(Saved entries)

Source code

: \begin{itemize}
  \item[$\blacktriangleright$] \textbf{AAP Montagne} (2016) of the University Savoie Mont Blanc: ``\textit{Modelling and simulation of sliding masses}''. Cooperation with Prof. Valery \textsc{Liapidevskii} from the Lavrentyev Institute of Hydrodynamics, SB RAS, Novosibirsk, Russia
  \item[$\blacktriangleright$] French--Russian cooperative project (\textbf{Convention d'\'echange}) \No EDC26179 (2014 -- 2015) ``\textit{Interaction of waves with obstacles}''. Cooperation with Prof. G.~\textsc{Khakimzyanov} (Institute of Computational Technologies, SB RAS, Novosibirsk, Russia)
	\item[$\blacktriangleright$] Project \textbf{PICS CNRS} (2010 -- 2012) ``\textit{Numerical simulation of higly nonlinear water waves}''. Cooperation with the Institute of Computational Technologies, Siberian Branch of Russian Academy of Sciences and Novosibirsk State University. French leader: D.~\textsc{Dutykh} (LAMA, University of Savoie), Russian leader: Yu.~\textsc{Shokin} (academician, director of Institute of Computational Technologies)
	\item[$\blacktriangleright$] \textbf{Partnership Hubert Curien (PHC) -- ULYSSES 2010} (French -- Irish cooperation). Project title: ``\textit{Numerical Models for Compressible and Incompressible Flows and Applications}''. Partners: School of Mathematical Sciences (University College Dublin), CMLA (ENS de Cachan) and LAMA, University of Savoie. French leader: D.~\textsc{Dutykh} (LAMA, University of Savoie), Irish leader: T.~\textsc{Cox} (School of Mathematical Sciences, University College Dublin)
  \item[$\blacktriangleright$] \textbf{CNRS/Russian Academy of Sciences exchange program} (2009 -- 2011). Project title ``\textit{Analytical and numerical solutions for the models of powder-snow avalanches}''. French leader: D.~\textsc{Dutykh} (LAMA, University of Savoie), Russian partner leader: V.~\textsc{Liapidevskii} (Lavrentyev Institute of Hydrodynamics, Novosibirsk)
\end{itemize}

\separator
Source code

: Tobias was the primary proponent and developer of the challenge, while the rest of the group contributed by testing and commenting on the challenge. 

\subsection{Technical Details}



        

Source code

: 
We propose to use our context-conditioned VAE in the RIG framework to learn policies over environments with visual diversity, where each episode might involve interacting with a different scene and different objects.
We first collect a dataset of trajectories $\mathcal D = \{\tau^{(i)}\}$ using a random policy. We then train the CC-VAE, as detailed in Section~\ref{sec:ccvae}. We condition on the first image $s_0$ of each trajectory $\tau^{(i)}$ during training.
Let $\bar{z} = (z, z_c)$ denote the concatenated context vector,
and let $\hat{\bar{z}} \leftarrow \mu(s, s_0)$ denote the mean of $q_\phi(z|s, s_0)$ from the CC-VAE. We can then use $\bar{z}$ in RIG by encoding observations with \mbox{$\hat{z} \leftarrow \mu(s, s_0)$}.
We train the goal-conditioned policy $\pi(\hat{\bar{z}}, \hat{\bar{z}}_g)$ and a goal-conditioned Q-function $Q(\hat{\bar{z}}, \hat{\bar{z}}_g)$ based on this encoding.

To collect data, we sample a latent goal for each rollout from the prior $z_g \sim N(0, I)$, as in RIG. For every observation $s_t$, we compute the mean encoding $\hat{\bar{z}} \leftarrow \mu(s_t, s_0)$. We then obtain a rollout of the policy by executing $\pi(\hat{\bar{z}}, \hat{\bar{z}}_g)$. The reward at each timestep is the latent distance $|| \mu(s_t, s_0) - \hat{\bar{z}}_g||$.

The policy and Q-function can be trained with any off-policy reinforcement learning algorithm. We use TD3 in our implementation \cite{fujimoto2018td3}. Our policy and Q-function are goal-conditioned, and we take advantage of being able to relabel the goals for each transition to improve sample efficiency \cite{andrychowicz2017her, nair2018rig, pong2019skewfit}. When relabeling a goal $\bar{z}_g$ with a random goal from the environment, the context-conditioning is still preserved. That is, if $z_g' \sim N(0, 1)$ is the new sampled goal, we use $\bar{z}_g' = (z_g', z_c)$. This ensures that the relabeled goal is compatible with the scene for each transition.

## Work instruction:
Quote every entry exactly.

## Written reply:
Source code

: \begin{itemize}
  \item[$\blacktriangleright$] \textbf{AAP Montagne} (2016) of the University Savoie Mont Blanc: ``\textit{Modelling and simulation of sliding masses}''. Cooperation with Prof. Valery \textsc{Liapidevskii} from the Lavrentyev Institute of Hydrodynamics, SB RAS, Novosibirsk, Russia
  \item[$\blacktriangleright$] French--Russian cooperative project (\textbf{Convention d'\'echange}) \No EDC26179 (2014 -- 2015) ``\textit{Interaction of waves with obstacles}''. Cooperation with Prof. G.~\textsc{Khakimzyanov} (Institute of Computational Technologies, SB RAS, Novosibirsk, Russia)
	\item[$\blacktriangleright$] Project \textbf{PICS CNRS} (2010 -- 2012) ``\textit{Numerical simulation of higly nonlinear water waves}''. Cooperation with the Institute of Computational Technologies, Siberian Branch of Russian Academy of Sciences and Novosibirsk State University. French leader: D.~\textsc{Dutykh} (LAMA, University of Savoie), Russian leader: Yu.~\textsc{Shokin} (academician, director of Institute of Computational Technologies)
	\item[$\blacktriangleright$] \textbf{Partnership Hubert Curien (PHC) -- ULYSSES 2010} (French -- Irish cooperation). Project title: ``\textit{Numerical Models for Compressible and Incompressible Flows and Applications}''. Partners: School of Mathematical Sciences (University College Dublin), CMLA (ENS de Cachan) and LAMA, University of Savoie. French leader: D.~\textsc{Dutykh} (LAMA, University of Savoie), Irish leader: T.~\textsc{Cox} (School of Mathematical Sciences, University College Dublin)
  \item[$\blacktriangleright$] \textbf{CNRS/Russian Academy of Sciences exchange program} (2009 -- 2011). Project title ``\textit{Analytical and numerical solutions for the models of powder-snow avalanches}''. French leader: D.~\textsc{Dutykh} (LAMA, University of Savoie), Russian partner leader: V.~\textsc{Liapidevskii} (Lavrentyev Institute of Hydrodynamics, Novosibirsk)
\end{itemize}

\separator
Source code

: Tobias was the primary proponent and developer of the challenge, while the rest of the group contributed by testing and commenting on the challenge. 

\subsection{Technical Details}



        

Source code

: 
We propose to use our context-conditioned VAE in the RIG framework to learn policies over environments with visual diversity, where each episode might involve interacting with a different scene and different objects.
We first collect a dataset of trajectories $\mathcal D = \{\tau^{(i)}\}$ using a random policy. We then train the CC-VAE, as detailed in Section~\ref{sec:ccvae}. We condition on the first image $s_0$ of each trajectory $\tau^{(i)}$ during training.
Let $\bar{z} = (z, z_c)$ denote the concatenated context vector,
and let $\hat{\bar{z}} \leftarrow \mu(s, s_0)$ denote the mean of $q_\phi(z|s, s_0)$ from the CC-VAE. We can then use $\bar{z}$ in RIG by encoding observations with \mbox{$\hat{z} \leftarrow \mu(s, s_0)$}.
We train the goal-conditioned policy $\pi(\hat{\bar{z}}, \hat{\bar{z}}_g)$ and a goal-conditioned Q-function $Q(\hat{\bar{z}}, \hat{\bar{z}}_g)$ based on this encoding.

To collect data, we sample a latent goal for each rollout from the prior $z_g \sim N(0, I)$, as in RIG. For every observation $s_t$, we compute the mean encoding $\hat{\bar{z}} \leftarrow \mu(s_t, s_0)$. We then obtain a rollout of the policy by executing $\pi(\hat{\bar{z}}, \hat{\bar{z}}_g)$. The reward at each timestep is the latent distance $|| \mu(s_t, s_0) - \hat{\bar{z}}_g||$.

The policy and Q-function can be trained with any off-policy reinforcement learning algorithm. We use TD3 in our implementation \cite{fujimoto2018td3}. Our policy and Q-function are goal-conditioned, and we take advantage of being able to relabel the goals for each transition to improve sample efficiency \cite{andrychowicz2017her, nair2018rig, pong2019skewfit}. When relabeling a goal $\bar{z}_g$ with a random goal from the environment, the context-conditioning is still preserved. That is, if $z_g' \sim N(0, 1)$ is the new sampled goal, we use $\bar{z}_g' = (z_g', z_c)$. This ensures that the relabeled goal is compatible with the scene for each transition.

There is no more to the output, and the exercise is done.